Assuming that individuals within the organization themselves can apply Agile as a way of experimentation, there are still industrial challenges to the adoption of Agile. Such challenges may come internally or externally.

Internally, the problems mentioned above can equally be replicated and exacerbated on the organizational level. So there are the pscyhological dimensions on the individual and corporate that needs to be addressed in the adoption of Agile. Many organizations are still not comfortable yet in performing experiments; in hypothesizing, testing, analyzing data and rinse and repeat. They view business problems as work that needs to be steamrolled in one go.

Externally, some organizations are situated within an industry that makes experimentation difficult. These industries often have low tolerance for mistakes. Arguably all industries are intolerant for mistakes, but some just feel more daunting than others, whether that is true or not is another topic.

Despite internal or external friction, it is possible to adopt Agile methodologies in gradients. While indeed Agile can be adopted within the context of “move fast and break things”, it can also be adapted in more nuanced and smaller scale. I take inspiration from SpaceX that continuously runs launch experiments against their hypothetical products. The level of funding needed to run these experiments, which may end with million-dollars fireworks, is ludicrously high. Yet, SpaceX shows that it is possible that Agile is possible even in high-stake.

So instead of fully backing off from Agile, we can try to see at which parts of our organizations do Agile make sense and in what form.
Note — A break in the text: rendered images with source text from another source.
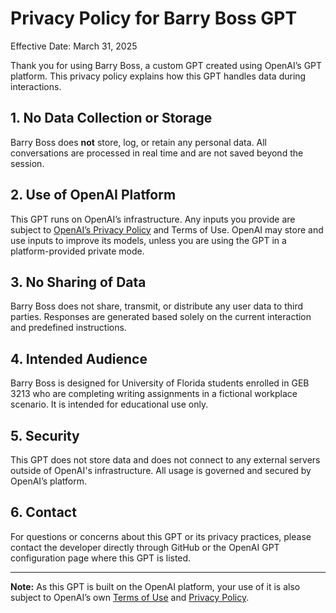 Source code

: # Privacy Policy for Barry Boss GPT

Effective Date: March 31, 2025

Thank you for using Barry Boss, a custom GPT created using OpenAI’s GPT platform. This privacy policy explains how this GPT handles data during interactions.

## 1. No Data Collection or Storage

Barry Boss does **not** store, log, or retain any personal data. All conversations are processed in real time and are not saved beyond the session.

## 2. Use of OpenAI Platform

This GPT runs on OpenAI’s infrastructure. Any inputs you provide are subject to [OpenAI’s Privacy Policy](https://openai.com/privacy) and Terms of Use. OpenAI may store and use inputs to improve its models, unless you are using the GPT in a platform-provided private mode.

## 3. No Sharing of Data

Barry Boss does not share, transmit, or distribute any user data to third parties. Responses are generated based solely on the current interaction and predefined instructions.

## 4. Intended Audience

Barry Boss is designed for University of Florida students enrolled in GEB 3213 who are completing writing assignments in a fictional workplace scenario. It is intended for educational use only.

## 5. Security

This GPT does not store data and does not connect to any external servers outside of OpenAI's infrastructure. All usage is governed and secured by OpenAI’s platform.

## 6. Contact

For questions or concerns about this GPT or its privacy practices, please contact the developer directly through GitHub or the OpenAI GPT configuration page where this GPT is listed.

---

**Note:** As this GPT is built on the OpenAI platform, your use of it is also subject to OpenAI’s own [Terms of Use](https://openai.com/terms) and [Privacy Policy](https://openai.com/privacy).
At the very least I think all software engineering teams can and should adopt Agile by adopting CI/CD pipelines.

NOTE: Dave Farley has a video more on SpaceX.

Final comments

When I hear Agile, I always think of the Agile Manifesto. We know that at the heart of it Agile is not Scrum, and it is not Kanban. I posit it as the abstraction of the scientific experimentation to solve business problems.
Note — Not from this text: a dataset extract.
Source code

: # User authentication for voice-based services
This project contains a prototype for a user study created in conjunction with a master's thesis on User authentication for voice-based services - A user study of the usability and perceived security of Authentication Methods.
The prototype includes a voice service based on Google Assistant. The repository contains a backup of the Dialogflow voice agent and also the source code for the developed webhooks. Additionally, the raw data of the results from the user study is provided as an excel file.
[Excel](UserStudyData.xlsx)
Seeing Agile as experimentation puts a lot of emphasis on Working software and Responding to change of the Manifesto. In particular, the Agile experiments are there to serve as a way to create software that works (for customers, not just for computers) according to battle-tested hypotheses. The experimental loop fundamentally necessitates organizations to expect change from the Agile cycles, and also from external forces.

Hopefully this helps you in truly bringing Agile changes to your organization.